Convergence of Sum of Sequences

Question

This week, I learned a bit more about limits, convergence and divergence. I was given a sum of two sequences and asked to tell whether or not it is convergent, and what its limit is:

$a_n := (-1)^n + \frac{1}{n^2 +1}$

which I re-wrote into

$\lim_{n\to \infty}(-1)^n +\lim_{n\to \infty}\frac{1}{n^2 +1}$

I noticed that $\lim_{n\to \infty}(-1)^n$ isn't convergent, whereas the latter is convergent and has the limit of $0$. That is why I'm not entirely sure whether $a_n$ is convergent or not, and got confused.

I hope someone can clear my doubts and explain their answer to me!

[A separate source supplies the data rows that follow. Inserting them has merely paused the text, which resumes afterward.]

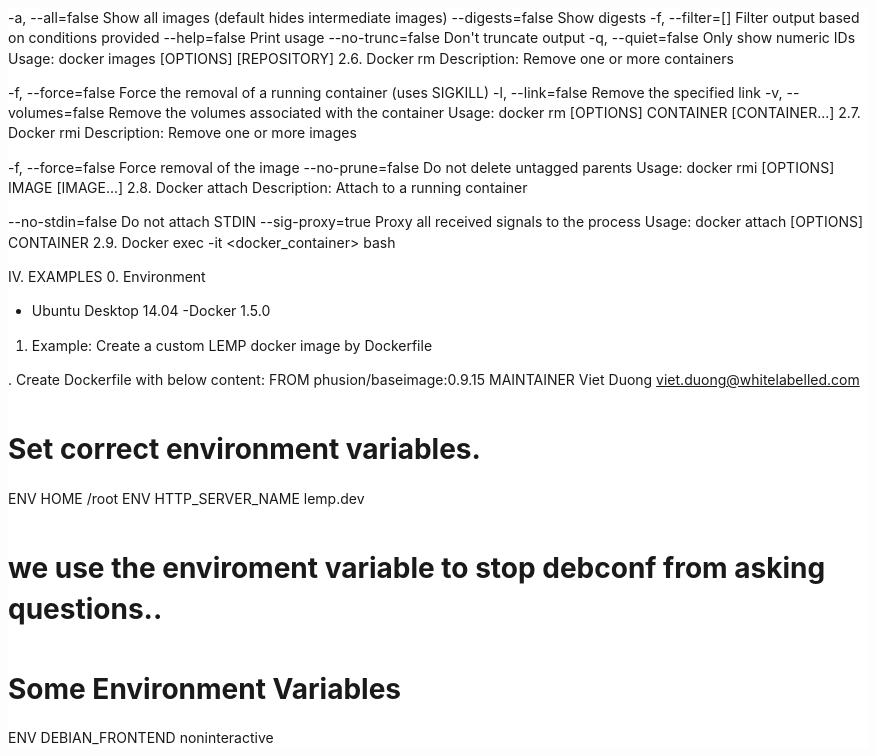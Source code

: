   -a, --all=false      Show all images (default hides intermediate images)
  --digests=false      Show digests
  -f, --filter=[]      Filter output based on conditions provided
  --help=false         Print usage
  --no-trunc=false     Don't truncate output
  -q, --quiet=false    Only show numeric IDs
Usage: 
docker images [OPTIONS] [REPOSITORY]
2.6. Docker rm
Description:
Remove one or more containers

  -f, --force=false      Force the removal of a running container (uses SIGKILL)
  -l, --link=false       Remove the specified link
  -v, --volumes=false    Remove the volumes associated with the container
Usage: 
docker rm [OPTIONS] CONTAINER [CONTAINER...]
2.7. Docker rmi
Description:
Remove one or more images

  -f, --force=false    Force removal of the image
  --no-prune=false     Do not delete untagged parents
Usage: 
docker rmi [OPTIONS] IMAGE [IMAGE...]
2.8. Docker attach
Description:
Attach to a running container

  --no-stdin=false    Do not attach STDIN
  --sig-proxy=true    Proxy all received signals to the process
Usage: 
docker attach [OPTIONS] CONTAINER
2.9. Docker exec -it <docker_container> bash

IV. EXAMPLES
0. Environment
- Ubuntu Desktop 14.04
-Docker 1.5.0
1. Example: Create a custom LEMP docker image by Dockerfile

. Create Dockerfile with below content:
FROM phusion/baseimage:0.9.15
MAINTAINER Viet Duong <viet.duong@whitelabelled.com>

# Set correct environment variables.
ENV HOME /root
ENV HTTP_SERVER_NAME lemp.dev

# we use the enviroment variable to stop debconf from asking questions..
# Some Environment Variables
ENV DEBIAN_FRONTEND noninteractive
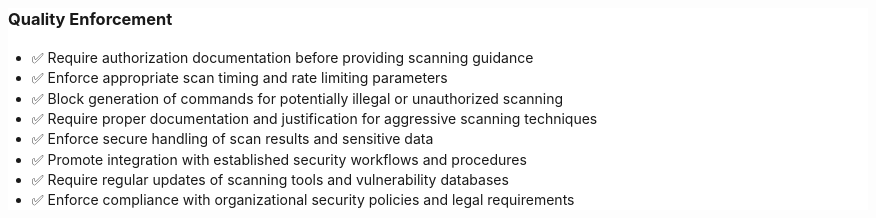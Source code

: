 ### Quality Enforcement
- ✅ Require authorization documentation before providing scanning guidance
- ✅ Enforce appropriate scan timing and rate limiting parameters
- ✅ Block generation of commands for potentially illegal or unauthorized scanning
- ✅ Require proper documentation and justification for aggressive scanning techniques
- ✅ Enforce secure handling of scan results and sensitive data
- ✅ Promote integration with established security workflows and procedures
- ✅ Require regular updates of scanning tools and vulnerability databases
- ✅ Enforce compliance with organizational security policies and legal requirements
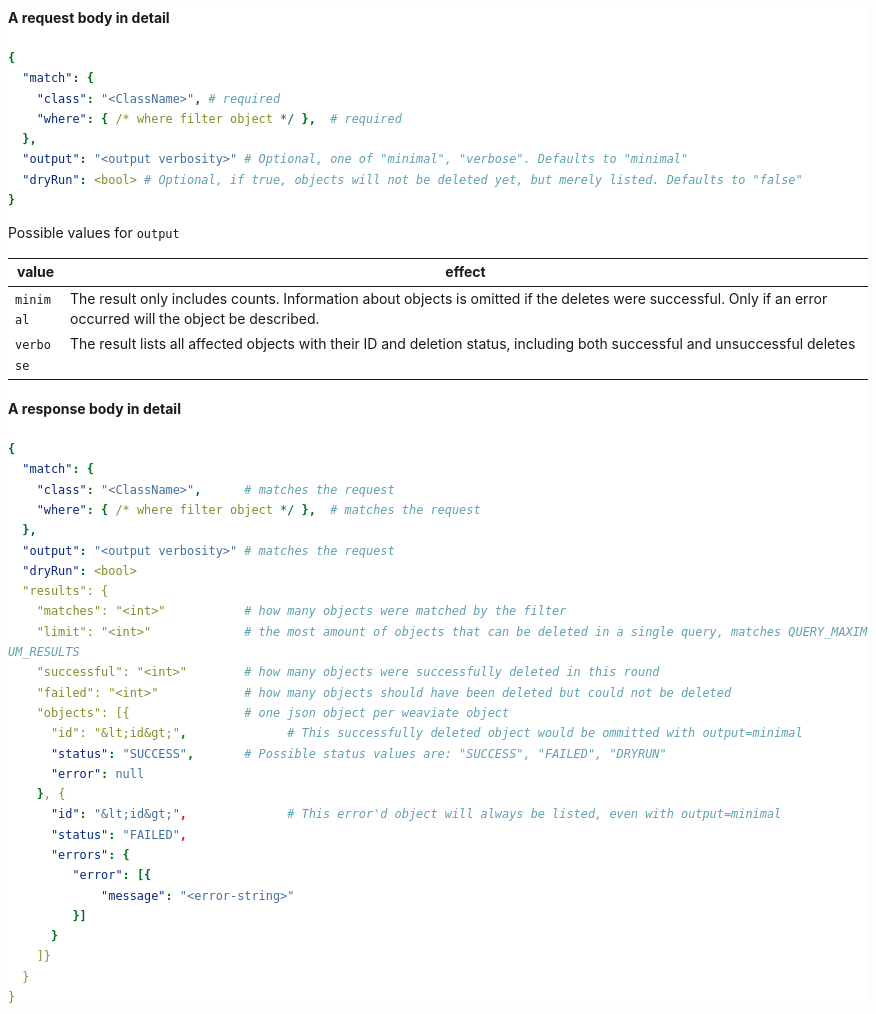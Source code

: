 #### A request body in detail

```yaml
{
  "match": {
    "class": "<ClassName>", # required
    "where": { /* where filter object */ },  # required
  },
  "output": "<output verbosity>" # Optional, one of "minimal", "verbose". Defaults to "minimal"
  "dryRun": <bool> # Optional, if true, objects will not be deleted yet, but merely listed. Defaults to "false"
}
```

Possible values for `output`

| value | effect |
| --- | --- |
| `minimal` | The result only includes counts. Information about objects is omitted if the deletes were successful. Only if an error occurred will the object be described. |
| `verbose` | The result lists all affected objects with their ID and deletion status, including both successful and unsuccessful deletes |


#### A response body in detail

```yaml
{
  "match": {
    "class": "<ClassName>",      # matches the request
    "where": { /* where filter object */ },  # matches the request
  },
  "output": "<output verbosity>" # matches the request
  "dryRun": <bool>
  "results": {
    "matches": "<int>"           # how many objects were matched by the filter
    "limit": "<int>"             # the most amount of objects that can be deleted in a single query, matches QUERY_MAXIMUM_RESULTS
    "successful": "<int>"        # how many objects were successfully deleted in this round
    "failed": "<int>"            # how many objects should have been deleted but could not be deleted
    "objects": [{                # one json object per weaviate object
      "id": "&lt;id&gt;",              # This successfully deleted object would be ommitted with output=minimal
      "status": "SUCCESS",       # Possible status values are: "SUCCESS", "FAILED", "DRYRUN"
      "error": null
    }, {
      "id": "&lt;id&gt;",              # This error'd object will always be listed, even with output=minimal
      "status": "FAILED",
      "errors": {
         "error": [{
             "message": "<error-string>"
         }]
      }
    ]}
  }
}
```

Thank you.

Answer 1

Let $u_n=(-1)^n$ and $v_n=\frac{1}{n^2+1}$.

$(u_n)$ is divergent since $$\lim u_{2n}\ne \lim u_{2n+1}$$

$(v_n)$ is convergent since

$$\lim v_n=0.$$

the sum of a convergent sequence and a divergent one is DIVERGENT.

Answer 2

Let consider

• n odd $\implies a_n := (-1)^n + \frac{1}{n^2 +1} \to -1$

• n even $\implies a_n := (-1)^n + \frac{1}{n^2 +1} \to 1$

what can we conclude, recalling that for a convergent sequence all the subsequence need to converge to the same limit?

Answer 3

You should look at the global situation rather than focusing on the specific example.

The sum of a convergent sequence and a divergent one diverges. If this wasn't the case the difference of the sum and the convergent sequence would converge. That can't be as this is equal to the divergent sequence.